Why talk about the “living” when they´re handsomely compensated to elucubrate about the “dead”?

Walking dead_0

My partner James Alexander sent me something that gave me this idea…

And the “dead”, as you may have surmised, is Inflation!

As the chart depicting (from the Atlanta Fed Inflation Project) the flexible and sticky CPI YoY inflation makes very clear, inflation has been dead for at least a quarter century.

Walking dead_1

What the chart makes clear:

  1. An inflationary process, like during the “Great Inflation” of the 1970s, is characterized by increases in both the flexible and sticky components of the CPI (or any other price index)
  2. When you have price shocks like in the 00s, where between 2003 and 2008 oil shocks were prevalent, the flexible components “swing along” while the sticky components “stay put”. That´s the outcome when the Fed is successful in maintaining nominal stability (satisfactory NGDP growth along an adequate trend path).
  3. When, as in 2008, the Fed, suddenly fearful of price shocks that disturb the flexible components, engineers a massive demand shock (deep drop in NGDP) to quench “inflation”, the result is a long depression! Note that even the sticky prices are affected!

To justify their handsome remuneration, our sages at the Fed keep “talking-up” a problem that has long been dead. Much easier than worry about the (sometime barely) living!

3 thoughts on “Why talk about the “living” when they´re handsomely compensated to elucubrate about the “dead”?

  1. There is no chance that inflation will get out of control when the 10 year Treasury is paying less than 2.5%. For 95 years, the Fed paid zero IOR. That is normal and ending the payment of IOR is what needs normalizing the most. Before raising IOR again, the Fed should start normalizing the size of its balance sheet. Why not commence shrinking the balance sheet by $5 billion or $10 billion per month? That rate can be increased once core PCE meets or exceeds 2% for 3 months.

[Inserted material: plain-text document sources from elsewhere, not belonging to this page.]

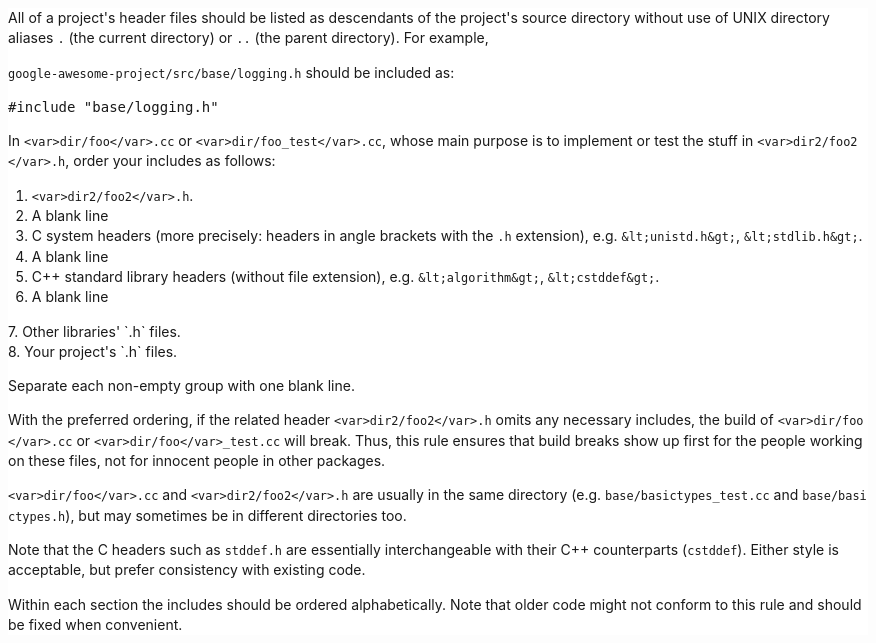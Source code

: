 All of a project's header files should be
listed as descendants of the project's source
directory without use of UNIX directory aliases
`.` (the current directory) or `..`
(the parent directory). For example,

`google-awesome-project/src/base/logging.h`
should be included as:

<pre>#include "base/logging.h"
</pre>

In `<var>dir/foo</var>.cc` or
`<var>dir/foo_test</var>.cc`, whose main
purpose is to implement or test the stuff in
`<var>dir2/foo2</var>.h`, order your includes
as follows:

1.  `<var>dir2/foo2</var>.h`.
2.  A blank line
3.  C system headers (more precisely: headers in angle brackets with the
    `.h` extension), e.g. `&lt;unistd.h&gt;`,
    `&lt;stdlib.h&gt;`.
4.  A blank line
5.  C++ standard library headers (without file extension), e.g.
    `&lt;algorithm&gt;`, `&lt;cstddef&gt;`.
6.  A blank line

  <div>7.  Other libraries' `.h` files.

  </div>8.  Your project's `.h`
  files.

Separate each non-empty group with one blank line.

With the preferred ordering, if the related header
`<var>dir2/foo2</var>.h` omits any necessary
includes, the build of `<var>dir/foo</var>.cc`
or `<var>dir/foo</var>_test.cc` will break.
Thus, this rule ensures that build breaks show up first
for the people working on these files, not for innocent
people in other packages.

`<var>dir/foo</var>.cc` and
`<var>dir2/foo2</var>.h` are usually in the same
directory (e.g. `base/basictypes_test.cc` and
`base/basictypes.h`), but may sometimes be in different
directories too.

Note that the C headers such as `stddef.h`
are essentially interchangeable with their C++ counterparts
(`cstddef`).
Either style is acceptable, but prefer consistency with existing code.

Within each section the includes should be ordered
alphabetically. Note that older code might not conform to
this rule and should be fixed when convenient.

  2. The chart seems to show mild inflation in the sticky components from late 2013 to the end of 2015 (as far as the chart runs), while the flexible components plunged late 2013-late 2014 and then partly rebounded in the second half of 2015. If swings in the flexible components reflect supply shocks, which the Fed should ignore in setting monetary policy, the Fed’s performance since late in 2013 looks (from this chart, at least) pretty good, does it not?